Apesar de a SSP ter divulgado a relação dos suspeitos com facções criminosas, as investigações seguem em curso e por isso, a motivação do crime ainda é desconhecida.
Para Binho, há a possibilidade do crime ter alguma relação com o tráfico de drogas na região, mas não como motivação principal. “Eu acredito no tráfico de drogas como terceirização. Você pode chegar ali e contratar um traficante para matar Mãe Bernadete”, afirmou.
Críticas ao governador da Bahia
Jurandyr criticou a conduta do governador da Bahia, Jerônimo Rodrigues.
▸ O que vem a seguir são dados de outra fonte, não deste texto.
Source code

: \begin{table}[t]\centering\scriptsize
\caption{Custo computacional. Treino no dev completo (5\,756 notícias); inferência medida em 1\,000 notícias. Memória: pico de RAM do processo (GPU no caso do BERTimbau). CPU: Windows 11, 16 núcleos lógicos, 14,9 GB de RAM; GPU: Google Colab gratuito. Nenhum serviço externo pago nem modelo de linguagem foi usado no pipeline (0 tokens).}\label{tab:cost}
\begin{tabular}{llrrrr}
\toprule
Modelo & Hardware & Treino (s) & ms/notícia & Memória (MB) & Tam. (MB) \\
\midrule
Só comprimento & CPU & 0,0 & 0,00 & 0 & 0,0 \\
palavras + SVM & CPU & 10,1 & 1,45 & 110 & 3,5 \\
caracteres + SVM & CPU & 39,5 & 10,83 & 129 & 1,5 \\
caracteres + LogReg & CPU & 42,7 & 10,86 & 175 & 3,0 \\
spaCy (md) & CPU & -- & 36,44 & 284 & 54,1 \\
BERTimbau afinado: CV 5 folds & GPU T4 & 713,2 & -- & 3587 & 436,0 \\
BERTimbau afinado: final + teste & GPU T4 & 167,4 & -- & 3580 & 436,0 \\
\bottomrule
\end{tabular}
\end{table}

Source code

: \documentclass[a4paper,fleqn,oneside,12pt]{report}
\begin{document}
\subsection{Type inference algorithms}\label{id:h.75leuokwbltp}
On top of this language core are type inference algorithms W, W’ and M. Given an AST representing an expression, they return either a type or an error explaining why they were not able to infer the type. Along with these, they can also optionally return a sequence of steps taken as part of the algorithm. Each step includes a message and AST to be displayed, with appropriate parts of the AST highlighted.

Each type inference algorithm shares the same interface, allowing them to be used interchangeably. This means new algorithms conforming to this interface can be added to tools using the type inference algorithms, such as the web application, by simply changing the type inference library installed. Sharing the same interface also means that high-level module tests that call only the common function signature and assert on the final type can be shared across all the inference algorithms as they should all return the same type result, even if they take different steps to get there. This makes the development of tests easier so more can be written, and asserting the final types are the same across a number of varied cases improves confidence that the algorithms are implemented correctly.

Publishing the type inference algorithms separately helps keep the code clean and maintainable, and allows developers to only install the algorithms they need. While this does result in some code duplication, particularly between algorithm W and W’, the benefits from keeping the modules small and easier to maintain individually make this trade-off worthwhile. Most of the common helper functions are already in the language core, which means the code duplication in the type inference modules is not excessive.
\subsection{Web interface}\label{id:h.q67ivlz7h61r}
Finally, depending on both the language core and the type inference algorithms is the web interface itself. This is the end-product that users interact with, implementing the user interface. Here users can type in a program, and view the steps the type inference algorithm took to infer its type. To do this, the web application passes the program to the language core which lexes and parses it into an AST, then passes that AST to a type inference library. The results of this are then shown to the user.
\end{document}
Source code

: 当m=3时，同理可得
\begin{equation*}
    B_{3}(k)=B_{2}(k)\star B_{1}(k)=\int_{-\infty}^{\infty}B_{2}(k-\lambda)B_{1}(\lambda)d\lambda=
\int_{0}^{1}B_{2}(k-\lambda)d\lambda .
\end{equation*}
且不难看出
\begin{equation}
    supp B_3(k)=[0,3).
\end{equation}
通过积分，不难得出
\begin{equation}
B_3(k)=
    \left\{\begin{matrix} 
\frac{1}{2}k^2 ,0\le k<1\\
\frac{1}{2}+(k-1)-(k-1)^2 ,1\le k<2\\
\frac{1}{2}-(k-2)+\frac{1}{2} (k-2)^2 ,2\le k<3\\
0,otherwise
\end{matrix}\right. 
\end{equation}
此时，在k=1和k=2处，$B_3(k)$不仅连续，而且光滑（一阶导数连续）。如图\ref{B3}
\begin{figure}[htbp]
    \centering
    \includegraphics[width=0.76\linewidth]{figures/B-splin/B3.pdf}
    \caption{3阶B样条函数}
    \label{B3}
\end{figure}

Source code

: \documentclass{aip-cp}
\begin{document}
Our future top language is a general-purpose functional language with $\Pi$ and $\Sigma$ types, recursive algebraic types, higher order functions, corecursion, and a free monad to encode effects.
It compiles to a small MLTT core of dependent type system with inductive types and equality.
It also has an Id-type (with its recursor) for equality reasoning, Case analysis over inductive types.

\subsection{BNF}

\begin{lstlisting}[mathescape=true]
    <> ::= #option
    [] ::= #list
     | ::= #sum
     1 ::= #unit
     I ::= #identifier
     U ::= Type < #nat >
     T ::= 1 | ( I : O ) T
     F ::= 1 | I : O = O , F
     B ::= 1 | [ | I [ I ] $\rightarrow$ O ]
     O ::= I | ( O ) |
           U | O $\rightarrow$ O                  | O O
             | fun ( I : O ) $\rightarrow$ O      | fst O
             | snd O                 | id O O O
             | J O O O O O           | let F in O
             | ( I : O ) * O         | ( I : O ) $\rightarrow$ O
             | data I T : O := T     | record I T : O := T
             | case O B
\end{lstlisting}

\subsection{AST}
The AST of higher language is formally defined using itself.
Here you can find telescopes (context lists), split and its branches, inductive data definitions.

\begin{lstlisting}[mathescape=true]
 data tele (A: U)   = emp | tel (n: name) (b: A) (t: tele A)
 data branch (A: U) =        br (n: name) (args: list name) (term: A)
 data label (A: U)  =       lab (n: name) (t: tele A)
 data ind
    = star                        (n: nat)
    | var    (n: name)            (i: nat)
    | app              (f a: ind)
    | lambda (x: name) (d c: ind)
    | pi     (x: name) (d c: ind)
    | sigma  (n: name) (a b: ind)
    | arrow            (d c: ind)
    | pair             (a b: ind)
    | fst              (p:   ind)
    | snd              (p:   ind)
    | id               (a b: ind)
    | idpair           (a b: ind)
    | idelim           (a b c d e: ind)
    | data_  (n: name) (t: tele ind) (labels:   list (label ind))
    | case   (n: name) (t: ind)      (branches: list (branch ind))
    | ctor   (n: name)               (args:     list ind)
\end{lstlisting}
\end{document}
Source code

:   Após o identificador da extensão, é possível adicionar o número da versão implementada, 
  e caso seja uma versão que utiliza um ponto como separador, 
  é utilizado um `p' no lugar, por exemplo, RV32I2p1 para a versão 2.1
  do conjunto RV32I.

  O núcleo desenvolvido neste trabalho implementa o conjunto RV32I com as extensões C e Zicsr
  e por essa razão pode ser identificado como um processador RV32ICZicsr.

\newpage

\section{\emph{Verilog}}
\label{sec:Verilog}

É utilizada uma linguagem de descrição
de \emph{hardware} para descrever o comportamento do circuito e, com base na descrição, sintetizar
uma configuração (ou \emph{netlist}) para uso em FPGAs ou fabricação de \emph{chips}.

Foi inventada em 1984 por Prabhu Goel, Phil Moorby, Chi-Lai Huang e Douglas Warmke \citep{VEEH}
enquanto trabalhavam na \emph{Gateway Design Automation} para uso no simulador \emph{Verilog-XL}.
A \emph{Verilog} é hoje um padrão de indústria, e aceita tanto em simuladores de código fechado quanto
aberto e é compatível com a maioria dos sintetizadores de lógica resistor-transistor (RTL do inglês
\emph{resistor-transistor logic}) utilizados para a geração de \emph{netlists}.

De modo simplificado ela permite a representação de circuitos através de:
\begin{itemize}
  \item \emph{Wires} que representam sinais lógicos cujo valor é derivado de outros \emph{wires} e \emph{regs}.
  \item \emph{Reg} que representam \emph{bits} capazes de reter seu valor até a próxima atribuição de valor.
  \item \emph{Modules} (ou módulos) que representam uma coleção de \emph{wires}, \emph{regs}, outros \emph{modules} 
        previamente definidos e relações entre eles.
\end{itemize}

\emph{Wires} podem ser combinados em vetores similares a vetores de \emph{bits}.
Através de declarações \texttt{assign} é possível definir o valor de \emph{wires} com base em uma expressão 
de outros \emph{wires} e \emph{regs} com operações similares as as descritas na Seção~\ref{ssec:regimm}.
Ele contou que tem tentado falar com o governador desde o mês passado, contudo, não obteve retorno.
“O governador, até agora, não recebeu nem a mim e nem a minha família. Eu queria saber o porquê. Tem agenda para ir para estádio de futebol, mas não me atendeu ainda”
Nesta segunda-feira, o governo do estado enviou um comunicado para a imprensa sobre o caso de Mãe Bernadete. Jerônimo garantiu ter pedido celeridade na investigação do caso e ter exigido que o quarto envolvido seja preso.